What to do:
Once the lines below holding the string "which" are counted, give that number alone.

Stored entries:
*-*-*

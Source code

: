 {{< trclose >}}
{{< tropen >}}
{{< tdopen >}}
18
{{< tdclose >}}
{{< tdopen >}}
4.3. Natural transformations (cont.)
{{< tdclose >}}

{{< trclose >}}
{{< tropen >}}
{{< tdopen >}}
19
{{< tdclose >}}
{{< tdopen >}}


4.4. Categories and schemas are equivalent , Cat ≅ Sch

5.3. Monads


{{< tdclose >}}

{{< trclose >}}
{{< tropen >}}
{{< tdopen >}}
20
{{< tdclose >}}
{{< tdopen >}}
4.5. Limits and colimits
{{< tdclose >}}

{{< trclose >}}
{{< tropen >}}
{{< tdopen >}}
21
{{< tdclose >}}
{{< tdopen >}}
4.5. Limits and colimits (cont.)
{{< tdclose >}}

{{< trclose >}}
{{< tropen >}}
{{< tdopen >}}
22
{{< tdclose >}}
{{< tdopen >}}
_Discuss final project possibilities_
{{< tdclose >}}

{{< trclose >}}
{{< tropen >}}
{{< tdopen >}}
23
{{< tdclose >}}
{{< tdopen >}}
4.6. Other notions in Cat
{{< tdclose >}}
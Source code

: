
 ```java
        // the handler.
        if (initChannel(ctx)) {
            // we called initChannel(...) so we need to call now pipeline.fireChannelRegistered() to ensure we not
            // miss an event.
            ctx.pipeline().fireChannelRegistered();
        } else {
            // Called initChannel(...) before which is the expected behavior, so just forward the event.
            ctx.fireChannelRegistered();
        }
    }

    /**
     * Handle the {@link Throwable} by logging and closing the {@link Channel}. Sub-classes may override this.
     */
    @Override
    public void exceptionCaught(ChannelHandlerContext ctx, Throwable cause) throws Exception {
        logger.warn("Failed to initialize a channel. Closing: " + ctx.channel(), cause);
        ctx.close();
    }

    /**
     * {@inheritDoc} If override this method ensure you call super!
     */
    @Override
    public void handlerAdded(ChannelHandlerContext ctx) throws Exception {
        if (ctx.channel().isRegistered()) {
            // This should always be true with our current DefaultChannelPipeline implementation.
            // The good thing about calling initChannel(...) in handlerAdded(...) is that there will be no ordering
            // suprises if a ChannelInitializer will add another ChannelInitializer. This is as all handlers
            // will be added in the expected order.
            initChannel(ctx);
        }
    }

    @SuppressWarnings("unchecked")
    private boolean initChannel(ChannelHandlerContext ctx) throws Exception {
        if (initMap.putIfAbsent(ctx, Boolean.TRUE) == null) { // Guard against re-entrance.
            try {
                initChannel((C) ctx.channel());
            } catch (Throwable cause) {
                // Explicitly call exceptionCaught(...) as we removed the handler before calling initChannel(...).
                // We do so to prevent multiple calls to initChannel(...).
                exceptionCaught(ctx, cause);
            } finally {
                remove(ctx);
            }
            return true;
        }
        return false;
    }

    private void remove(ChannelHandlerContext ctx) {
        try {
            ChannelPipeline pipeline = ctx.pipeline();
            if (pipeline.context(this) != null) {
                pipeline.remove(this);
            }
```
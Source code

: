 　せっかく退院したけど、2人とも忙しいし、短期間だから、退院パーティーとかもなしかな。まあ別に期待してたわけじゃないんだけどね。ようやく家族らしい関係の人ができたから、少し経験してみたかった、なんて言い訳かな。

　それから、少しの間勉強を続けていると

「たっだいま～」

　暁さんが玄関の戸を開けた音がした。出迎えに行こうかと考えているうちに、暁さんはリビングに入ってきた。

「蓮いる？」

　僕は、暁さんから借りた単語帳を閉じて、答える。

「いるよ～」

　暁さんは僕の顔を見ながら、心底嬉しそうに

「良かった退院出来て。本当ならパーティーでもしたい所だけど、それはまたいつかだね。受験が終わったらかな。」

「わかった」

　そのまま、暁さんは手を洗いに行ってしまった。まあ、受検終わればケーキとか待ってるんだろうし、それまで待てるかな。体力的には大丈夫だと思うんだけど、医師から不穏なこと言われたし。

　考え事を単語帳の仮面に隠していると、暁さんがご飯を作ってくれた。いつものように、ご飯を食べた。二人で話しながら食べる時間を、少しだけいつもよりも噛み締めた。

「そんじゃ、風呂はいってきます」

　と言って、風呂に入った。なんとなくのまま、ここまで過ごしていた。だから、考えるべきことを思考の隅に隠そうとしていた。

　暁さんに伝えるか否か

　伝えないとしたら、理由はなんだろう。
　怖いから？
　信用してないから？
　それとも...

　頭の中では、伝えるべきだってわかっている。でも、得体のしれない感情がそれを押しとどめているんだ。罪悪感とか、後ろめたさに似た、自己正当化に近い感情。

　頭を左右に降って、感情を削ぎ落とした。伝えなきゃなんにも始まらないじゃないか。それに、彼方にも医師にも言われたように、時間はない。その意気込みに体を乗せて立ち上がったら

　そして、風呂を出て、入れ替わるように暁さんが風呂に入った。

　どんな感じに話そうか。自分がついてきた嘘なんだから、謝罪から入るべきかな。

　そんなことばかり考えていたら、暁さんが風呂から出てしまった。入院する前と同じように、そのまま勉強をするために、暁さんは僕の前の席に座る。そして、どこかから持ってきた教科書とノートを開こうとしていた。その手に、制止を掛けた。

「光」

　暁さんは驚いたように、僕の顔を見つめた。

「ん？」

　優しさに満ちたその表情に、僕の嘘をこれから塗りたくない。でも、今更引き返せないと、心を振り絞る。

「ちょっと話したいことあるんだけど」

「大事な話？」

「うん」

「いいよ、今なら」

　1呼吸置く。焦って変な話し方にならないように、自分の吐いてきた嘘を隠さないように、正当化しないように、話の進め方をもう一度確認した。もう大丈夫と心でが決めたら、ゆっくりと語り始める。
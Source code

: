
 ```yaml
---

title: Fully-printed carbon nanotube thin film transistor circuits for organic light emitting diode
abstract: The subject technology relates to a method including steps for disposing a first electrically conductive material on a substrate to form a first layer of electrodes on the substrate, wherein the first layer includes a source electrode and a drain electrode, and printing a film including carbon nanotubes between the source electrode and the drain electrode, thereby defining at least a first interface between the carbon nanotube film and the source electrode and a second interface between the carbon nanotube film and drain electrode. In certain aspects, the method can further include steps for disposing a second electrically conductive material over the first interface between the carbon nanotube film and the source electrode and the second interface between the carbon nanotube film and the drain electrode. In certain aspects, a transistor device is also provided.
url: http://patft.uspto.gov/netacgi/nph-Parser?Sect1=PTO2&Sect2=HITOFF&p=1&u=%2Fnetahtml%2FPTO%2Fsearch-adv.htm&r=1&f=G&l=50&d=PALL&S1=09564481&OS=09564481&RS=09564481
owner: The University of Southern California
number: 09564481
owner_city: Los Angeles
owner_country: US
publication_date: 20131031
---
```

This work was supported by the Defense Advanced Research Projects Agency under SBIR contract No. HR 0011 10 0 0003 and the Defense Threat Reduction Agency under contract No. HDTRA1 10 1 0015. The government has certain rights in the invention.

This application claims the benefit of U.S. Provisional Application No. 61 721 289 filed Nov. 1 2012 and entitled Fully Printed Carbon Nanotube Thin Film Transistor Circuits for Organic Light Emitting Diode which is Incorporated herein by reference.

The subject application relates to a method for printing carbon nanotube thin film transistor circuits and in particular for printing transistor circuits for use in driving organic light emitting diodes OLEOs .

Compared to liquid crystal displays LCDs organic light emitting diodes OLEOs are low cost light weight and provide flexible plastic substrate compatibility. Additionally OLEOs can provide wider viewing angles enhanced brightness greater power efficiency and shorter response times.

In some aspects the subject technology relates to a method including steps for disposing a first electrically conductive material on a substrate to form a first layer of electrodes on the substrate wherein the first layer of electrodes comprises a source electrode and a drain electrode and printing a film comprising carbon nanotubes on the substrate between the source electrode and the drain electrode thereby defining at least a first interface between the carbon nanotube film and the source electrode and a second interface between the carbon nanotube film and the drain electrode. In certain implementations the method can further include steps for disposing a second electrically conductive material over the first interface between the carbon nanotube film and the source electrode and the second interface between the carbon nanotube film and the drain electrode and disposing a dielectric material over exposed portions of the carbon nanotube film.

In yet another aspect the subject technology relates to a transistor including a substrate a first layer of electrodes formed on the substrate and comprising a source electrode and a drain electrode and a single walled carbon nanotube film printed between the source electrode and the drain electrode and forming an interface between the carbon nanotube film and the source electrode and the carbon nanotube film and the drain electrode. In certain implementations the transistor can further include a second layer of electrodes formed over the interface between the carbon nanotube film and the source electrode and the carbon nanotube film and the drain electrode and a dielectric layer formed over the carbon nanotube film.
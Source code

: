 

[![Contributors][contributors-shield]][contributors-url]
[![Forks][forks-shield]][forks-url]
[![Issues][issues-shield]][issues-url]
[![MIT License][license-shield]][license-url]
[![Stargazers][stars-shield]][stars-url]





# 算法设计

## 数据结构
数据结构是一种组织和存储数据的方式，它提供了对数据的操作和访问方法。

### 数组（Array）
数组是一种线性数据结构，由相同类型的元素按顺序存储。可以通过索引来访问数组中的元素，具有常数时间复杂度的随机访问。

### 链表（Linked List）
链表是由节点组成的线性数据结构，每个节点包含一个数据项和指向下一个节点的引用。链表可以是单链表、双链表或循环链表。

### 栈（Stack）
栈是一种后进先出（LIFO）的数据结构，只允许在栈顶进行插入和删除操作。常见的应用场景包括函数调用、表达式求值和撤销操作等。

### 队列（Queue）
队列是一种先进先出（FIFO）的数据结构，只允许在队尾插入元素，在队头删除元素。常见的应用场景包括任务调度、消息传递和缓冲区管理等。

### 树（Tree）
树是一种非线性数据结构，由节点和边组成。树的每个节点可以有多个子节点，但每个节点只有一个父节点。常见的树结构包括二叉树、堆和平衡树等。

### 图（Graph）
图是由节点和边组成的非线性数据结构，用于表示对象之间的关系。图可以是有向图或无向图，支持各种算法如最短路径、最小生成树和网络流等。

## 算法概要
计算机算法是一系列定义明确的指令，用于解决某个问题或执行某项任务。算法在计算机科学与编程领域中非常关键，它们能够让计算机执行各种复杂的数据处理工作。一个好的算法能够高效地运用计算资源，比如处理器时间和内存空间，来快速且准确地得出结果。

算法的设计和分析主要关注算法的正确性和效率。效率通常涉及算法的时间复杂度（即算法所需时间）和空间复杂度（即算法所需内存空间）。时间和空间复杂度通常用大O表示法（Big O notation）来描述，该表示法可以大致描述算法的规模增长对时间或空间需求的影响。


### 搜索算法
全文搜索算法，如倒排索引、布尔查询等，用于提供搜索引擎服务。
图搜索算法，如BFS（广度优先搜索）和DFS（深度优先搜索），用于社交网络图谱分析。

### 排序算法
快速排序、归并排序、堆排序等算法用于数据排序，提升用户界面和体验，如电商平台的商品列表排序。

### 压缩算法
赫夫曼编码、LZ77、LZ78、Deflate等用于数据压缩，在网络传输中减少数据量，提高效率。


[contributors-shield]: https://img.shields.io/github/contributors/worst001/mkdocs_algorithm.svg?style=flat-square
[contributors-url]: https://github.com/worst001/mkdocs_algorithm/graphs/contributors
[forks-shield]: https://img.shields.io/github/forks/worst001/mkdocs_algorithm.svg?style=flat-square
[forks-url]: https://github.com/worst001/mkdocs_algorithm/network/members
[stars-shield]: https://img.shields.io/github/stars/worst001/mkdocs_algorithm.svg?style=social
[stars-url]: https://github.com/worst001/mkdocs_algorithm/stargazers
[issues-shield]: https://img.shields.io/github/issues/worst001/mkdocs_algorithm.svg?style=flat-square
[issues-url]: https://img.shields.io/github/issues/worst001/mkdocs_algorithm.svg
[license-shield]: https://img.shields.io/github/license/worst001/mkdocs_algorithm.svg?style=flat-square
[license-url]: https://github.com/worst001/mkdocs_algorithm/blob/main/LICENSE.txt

*-*-*

Answer below:
2